久万高原町から県道221号線に入り、くねくねくねくねくねと険しい山道を長時間走ったら、
内子町に入り、
その先が”ほうじが峠”になります。
海抜992メートルです。
ここまでずっとくねくねくねくねくねくねの山道で遍路道も確認できず。
この道を歩くことはハッキリ言って不向きすぎる印象を受けました。
ここから今まで走ってきた県道211号は砂利道になり、車で進む勇気が無かったので県道340号線経由の県道52号線へ。
これがまた酷い遠回りの道で、まさかの途中から突然砂利道と言う落ち。
昼食を予定していた道の駅小田の郷せせらぎに辿り着いたのは久万高原町を出発して2時間半ほど経っており、酷い山道を迂回していたようです。
俺「やっぱり四国は簡単には帰さないね…」
ここでフェリー乗り場までナビで計算したら、何と出航に間に合わない!
四国が「帰るな!」と言っている。
2時間は余裕を見ていたのに、その2時間以上を山道に使い果たし、その上目的のものは砂利道で進めずと言った、何も得るもののない冒険となりました。
しかしどういう訳か、”ほうじが峠”から砂利道である県道211号を外れて県道340号線を走っていたら石仏があった。
「いや、道路脇に石仏があることは珍しくないだろ」と車から降りてみると、皆さんお馴染みの、あの不自然に手首が曲がって五鈷杵を持っている空海さんがそこにいる。
俺「手っ…、手首絶対折れてるだろ………」
じゃなくて、何故こんな所に空海さんが…、と思わぬところで発見することになりました。
地図を改めてよく見ると確かに県道211号線は”ほうじが峠”手前で寸断されているわけですが、林道はそんなに悪路ではないのかもしれません。
そんな印象で道の駅小田の郷せせらぎ辺りから県道211号をそのまま登って来る道が遍路道っぽいですね。
ネット情報では遍路石の存在も結構な数で確認されているようですし、
愛媛県の出している情報にも”ほうじが峠”ルートの記載はちゃんとあります。
結局、フェリー乗り場には15分前に到着しました。
予約していたので、到着の見通しが立ってから余裕をかましていたら、
船員「乗船30分前を過ぎてますので予約は無効となります」と…。
「えっ?知らなんだ…」と頭が真っ白になっている俺達に追い打ちをかけるように、
船員「この船には乗船出来ないと思っていてください」と…。
どういう訳か、こんな時に限って船は混んでいる。
横で令和元年のゴールデンウィークで起きたキャンセル待ち17番目から乗船の奇跡を期待して、
お山さん「あの時の呪文を言って!ほらパルプンテって言って!」
と脅迫されながら、何とか最後から2番目と言うギリギリに乗船することが出来て、命からがら四国を後にしました。
今回もまた本当に内容の濃い、いい遍路が出来ました。
たった1泊2日とも言えないそんな旅に、こんなに長い日記が書ける訳ですから、やはり知らない遍路道を歩くこと、
そして、身体一つと背負った荷物で生活すること、本当に言葉に表し切れない何かが遍路には詰まっていると思います。

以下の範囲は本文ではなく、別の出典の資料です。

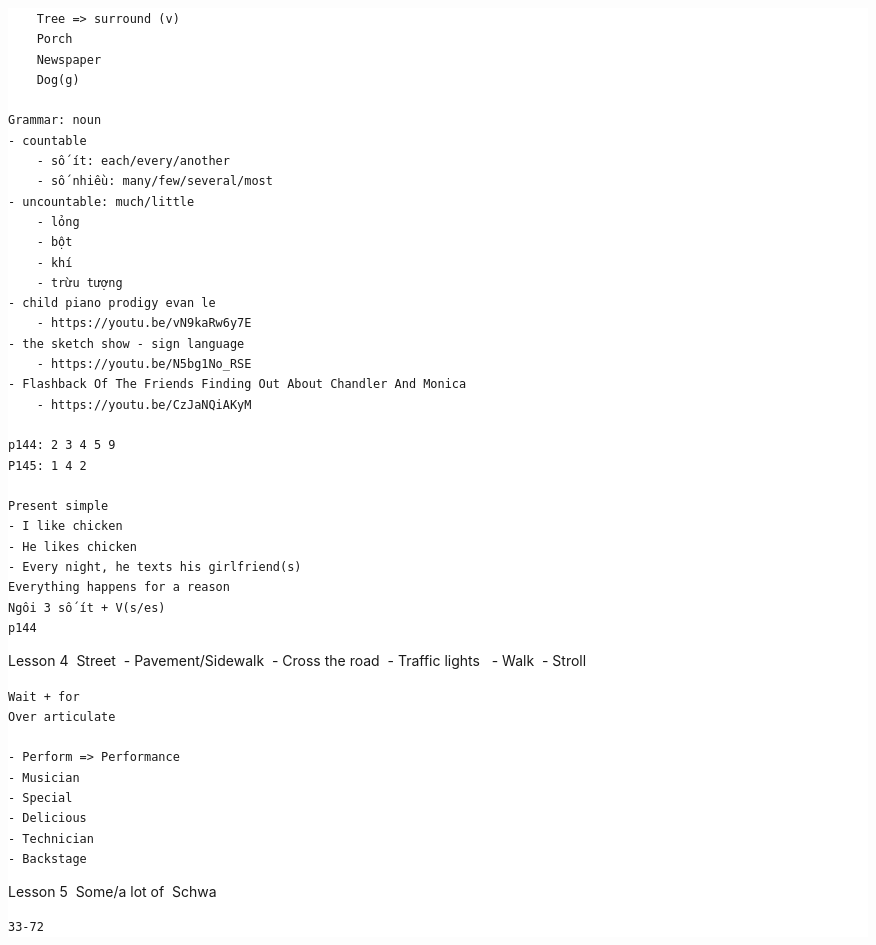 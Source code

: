 		Tree => surround (v)
		Porch
		Newspaper 
		Dog(g)

	Grammar: noun
	- countable
		- số ít: each/every/another 
		- số nhiều: many/few/several/most
	- uncountable: much/little
		- lỏng
		- bột
		- khí
		- trừu tượng
	- child piano prodigy evan le
		- https://youtu.be/vN9kaRw6y7E
	- the sketch show - sign language
		- https://youtu.be/N5bg1No_RSE
	- Flashback Of The Friends Finding Out About Chandler And Monica
		- https://youtu.be/CzJaNQiAKyM

	p144: 2 3 4 5 9
	P145: 1 4 2 

	Present simple
	- I like chicken 
	- He likes chicken 
	- Every night, he texts his girlfriend(s)
	Everything happens for a reason 
	Ngôi 3 số ít + V(s/es)
	p144
	
Lesson 4 
	Street 
	- Pavement/Sidewalk 
	- Cross the road 
	- Traffic lights  
	- Walk 
	- Stroll 
	
	Wait + for 
	Over articulate 
	
	- Perform => Performance  
	- Musician 
	- Special 
	- Delicious 
	- Technician 
	- Backstage 

Lesson 5 
	Some/a lot of 
	Schwa
	
	33-72 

この旅が終わって10日以上が経ち献血に行った昨日、看護師に言われて気が付いたことがありました。
看護師「この傷はどうしたんですか?」
今から俺の腕に、俺の苦手な太い注射針を刺そうと不適な笑みを浮かべた看護師にそう聞かれ、
「そう言えば俺もずっと何でこんなに腕や首にいっぱい傷があるのか気になってたのですよ」
と答えながら「あっ!!!!」と思い出したのは、
あの草をかき分け、草を潜り抜け歩いた槙の谷遍路道でした。
あんな短い旅でも未だに沢山の傷痕が残り、この旅から帰って数日は酷い疲れと筋肉痛で、コロナにより約2年ぶりの懐かしい”それ”を感じておりました。
そして早速ですが、既に次の計画を立てております。
恐らく今までの遍路経験史上最高に苦戦が予想される篠山道。
そして新たに1匹増えた犬の関係で、今までの米2kgの加えて犬の餌約7kg増える計算になります。(店が無ければ2人と2匹の1週間分の主食だけで)
40番札所から篠山、そして宇和島へ続く篠山道を俺は車でも走ったことが無く店があることが予想できません。
今、過去の歴史と今の道路事情や店の情報をかき集め、犬の装備も新たに追加を予定し、
冬の宿毛から宇和島への篠山道を遂に歩いて俺の遍路の1ページに書き加えたいと思っております。